**Try it**
Only the number is needed: the count of lines in the records with the word "imatges".

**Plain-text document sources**
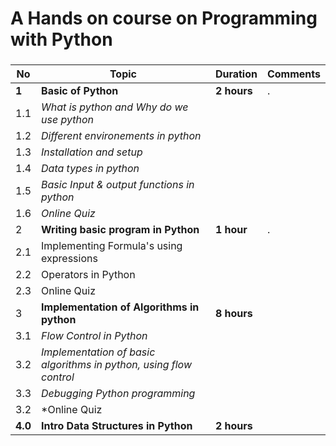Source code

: #  A Hands on course on Programming with Python
### 

|**No** | **Topic**         |**Duration** | **Comments**|
|------ | ----------------- |-------------|-------------|
|   **1**   | **Basic of Python** |  **2 hours**    |      .      |
|   1.1 | *What is python and Why do we use python* |             |             |
|   1.2 | *Different environements in python* |             |             |
|   1.3 | *Installation and setup* |             |             |
|   1.4 | *Data types in python* |             |             |
|   1.5 | *Basic Input & output functions in python* |             |             |
|   1.6 | *Online Quiz* |             |             |
|   2   | **Writing basic program in Python**  |  **1 hour**    |      .      |
|   2.1 | Implementing Formula's using expressions |             |             |
|   2.2 | Operators in Python |             |             |
|   2.3 | Online Quiz |             |             |
|   3   | **Implementation of Algorithms in python** |**8 hours** |             |
|   3.1 | *Flow Control in Python* |             |             |
|   3.2 | *Implementation of basic algorithms in python, using flow control* |             |             |
|   3.3 | *Debugging Python programming* |             |             |
|   3.2 | *Online Quiz |             |  
|  **4.0** |**Intro Data Structures in Python** | **2 hours** | |

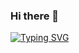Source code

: ### Hi there 👋
[![Typing SVG](https://readme-typing-svg.herokuapp.com?color=%2336BCF7&lines=Hell+All)](https://git.io/typing-svg)
<!--
**xzeqtr/xzeqtr** is a ✨ _special_ ✨ repository because its `README.md` (this file) appears on your GitHub profile.

Here are some ideas to get you started:

- 🔭 I’m currently working on ...
- 🌱 I’m currently learning ...
- 👯 I’m looking to collaborate on ...
- 🤔 I’m looking for help with ...
- 💬 Ask me about ...
- 📫 How to reach me: ...
- 😄 Pronouns: ...
- ⚡ Fun fact: ...
-->
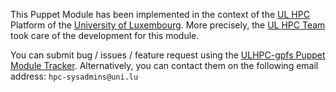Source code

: This Puppet Module has been implemented in the context of the [UL HPC](http://hpc.uni.lu) Platform of the [University of Luxembourg](http://www.uni.lu).
More precisely, the [UL HPC Team](https://hpc.uni.lu/about/team.html#system-administrators) took care of the development for this module.

You can submit bug / issues / feature request using the [ULHPC-gpfs Puppet Module Tracker](https://github.com/ULHPC/puppet-gpfs/issues).
Alternatively, you can contact them on the following email address: `hpc-sysadmins@uni.lu`
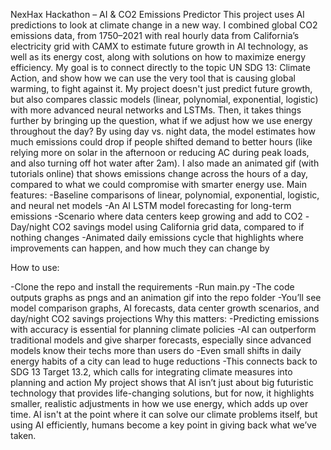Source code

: NexHax Hackathon – AI & CO2 Emissions Predictor
This project uses AI predictions to look at climate change in a new way. I combined global CO2 emissions data, from 1750–2021 with real hourly data from California’s electricity grid with CAMX to estimate future growth in AI technology, as well as its energy cost, along with solutions on how to maximize energy efficiency. My goal is to connect directly to the topic UN SDG 13: Climate Action, and show how we can use the very tool that is causing global warming, to fight against it.
My project doesn't just predict future growth, but also compares classic models (linear, polynomial, exponential, logistic) with more advanced neural networks and LSTMs. Then, it takes things further by bringing up the question, what if we adjust how we use energy throughout the day? By using day vs. night data, the model estimates how much emissions could drop if people shifted demand to better hours (like relying more on solar in the afternoon or reducing AC during peak loads, and also turning off hot water after 2am). I also made an animated gif (with tutorials online) that shows emissions change across the hours of a day, compared to what we could compromise with smarter energy use.
Main features:
-Baseline comparisons of linear, polynomial, exponential, logistic, and neural net models
-An AI LSTM model forecasting for long-term emissions
-Scenario where data centers keep growing and add to CO2
-Day/night CO2 savings model using California grid data, compared to if nothing changes
-Animated daily emissions cycle that highlights where improvements can happen, and how much they can change by

How to use:

-Clone the repo and install the requirements
-Run main.py
-The code outputs graphs as pngs and an animation gif into the repo folder
-You’ll see model comparison graphs, AI forecasts, data center growth scenarios, and day/night CO2 savings projections
Why this matters:
-Predicting emissions with accuracy is essential for planning climate policies
-AI can outperform traditional models and give sharper forecasts, especially since advanced models know their techs more than users do
-Even small shifts in daily energy habits of a city can lead to huge reductions
-This connects back to SDG 13 Target 13.2, which calls for integrating climate measures into planning and action
My project shows that AI isn’t just about big futuristic technology that provides life-changing solutions, but for now, it highlights smaller, realistic adjustments in how we use energy, which adds up over time. AI isn't at the point where it can solve our climate problems itself, but using AI efficiently, humans become a key point in giving back what we’ve taken. 

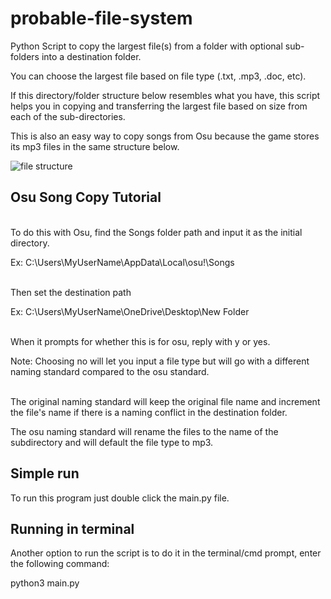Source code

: # probable-file-system
Python Script to copy the largest file(s) from a folder with optional sub-folders into a destination folder.  

You can choose the largest file based on file type (.txt, .mp3, .doc, etc). 

If this directory/folder structure below resembles what you have, this script helps you in copying and transferring the largest file based on size from each of the sub-directories.

This is also an easy way to copy songs from Osu because the game stores its mp3 files in the same structure below.

![file structure](https://github.com/ReStartQ/probable-system/blob/main/Structure.png)

## Osu Song Copy Tutorial
<br/>
To do this with Osu, find the Songs folder path and input it as the initial directory.

Ex: C:\Users\MyUserName\AppData\Local\osu!\Songs

<br/>
Then set the destination path

Ex: C:\Users\MyUserName\OneDrive\Desktop\New Folder

<br>
When it prompts for whether this is for osu, reply with y or yes. 

Note: Choosing no will let you input a file type but will go with a different naming standard compared to the osu standard. 

<br>
The original naming standard will keep the original file name and increment the file's name if there is a naming conflict in the destination folder.

The osu naming standard will rename the files to the name of the subdirectory and will default the file type to mp3.







## Simple run
To run this program just double click the main.py file.
## Running in terminal 
Another option to run the script is to do it in the terminal/cmd prompt, enter the following command:

python3 main.py


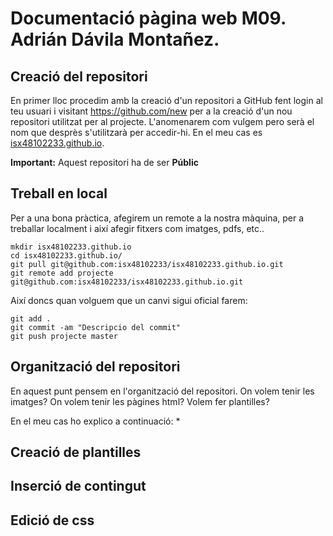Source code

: # Documentació pàgina web M09. Adrián Dávila Montañez.

## Creació del repositori
En primer lloc procedim amb la creació d'un repositori a GitHub fent login al teu usuari i visitant <https://github.com/new> per a la creació d'un nou repositori utilitzat per al projecte. L'anomenarem com vulgem pero serà el nom que desprès s'utilitzarà per accedir-hi. En el meu cas es [isx48102233.github.io](https://github.com/isx48102233/isx48102233.github.io).

**Important:** Aquest repositori ha de ser **Públic**

## Treball en local
Per a una bona pràctica, afegirem un remote a la nostra màquina, per a treballar localment i així afegir fitxers com imatges, pdfs, etc..

    mkdir isx48102233.github.io
    cd isx48102233.github.io/
    git pull git@github.com:isx48102233/isx48102233.github.io.git
    git remote add projecte git@github.com:isx48102233/isx48102233.github.io.git
Així doncs quan volguem que un canvi sigui oficial farem:
    
    git add .
    git commit -am "Descripcio del commit"
    git push projecte master
    
## Organització del repositori
En aquest punt pensem en l'organització del repositori. On volem tenir les imatges? On volem tenir les pàgines html? Volem fer plantilles?

En el meu cas ho explico a continuació:
 *

## Creació de plantilles

## Inserció de contingut

## Edició de css
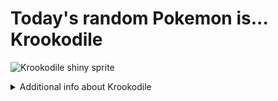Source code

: # Today's random Pokemon is... Krookodile

![Krookodile shiny sprite](https://raw.githubusercontent.com/PokeAPI/sprites/master/sprites/pokemon/shiny/553.png)

<details>
<summary>Additional info about Krookodile</summary>

| srpite type | image |
|------|------|
| back_default | ![Krookodile back_default sprite](https://raw.githubusercontent.com/PokeAPI/sprites/master/sprites/pokemon/back/553.png) |
| back_shiny | ![Krookodile back_shiny sprite](https://raw.githubusercontent.com/PokeAPI/sprites/master/sprites/pokemon/back/shiny/553.png) |
| front_default | ![Krookodile front_default sprite](https://raw.githubusercontent.com/PokeAPI/sprites/master/sprites/pokemon/553.png) | </details>
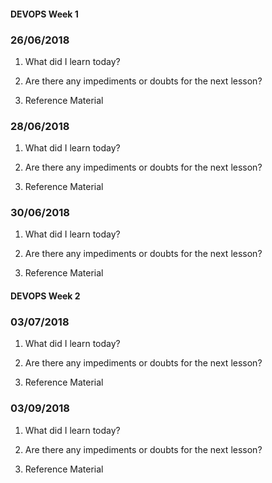 #### DEVOPS Week 1

### 26/06/2018

1. What did I learn today?

2. Are there any impediments or doubts for the next lesson?

3. Reference Material

### 28/06/2018

1. What did I learn today?

2. Are there any impediments or doubts for the next lesson?

3. Reference Material

### 30/06/2018

1. What did I learn today?

2. Are there any impediments or doubts for the next lesson?

3. Reference Material

#### DEVOPS Week 2

### 03/07/2018

1. What did I learn today?

2. Are there any impediments or doubts for the next lesson?

3. Reference Material

### 03/09/2018

1. What did I learn today?

2. Are there any impediments or doubts for the next lesson?

3. Reference Material


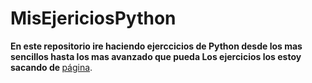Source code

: # MisEjericiosPython
<strong> En este repositorio ire haciendo ejerccicios de Python desde los mas sencillos hasta los mas avanzado que pueda 
Los ejercicios los estoy sacando de </strong> [página](https://aprendeconalf.es/docencia/python/ejercicios/).
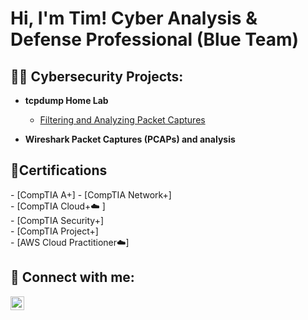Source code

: <h1>Hi, I'm Tim! Cyber Analysis & Defense Professional (Blue Team) </h1>

<h2>👨‍💻 Cybersecurity Projects:</h2>

- <b> tcpdump Home Lab </b>
  - [Filtering and Analyzing Packet Captures](https://canvas.sans.edu/eportfolios/343)
    
- <b> Wireshark Packet Captures (PCAPs) and analysis</b>

<h2>📄Certifications</h2>
  - [CompTIA A+]
  - [CompTIA Network+] </br>
  - [CompTIA Cloud+☁️ ] </br>
  - [CompTIA Security+] </br>
  - [CompTIA Project+] </br>
  - [AWS Cloud Practitioner☁️] </br>

<h2> 🤳 Connect with me:</h2>

[<img align="left" alt="timjterrance | LinkedIn" width="22px" src="https://cdn.jsdelivr.net/npm/simple-icons@v3/icons/linkedin.svg" />][linkedin]

[linkedin]: https://www.linkedin.com/in/timjterrance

**Your solution**
2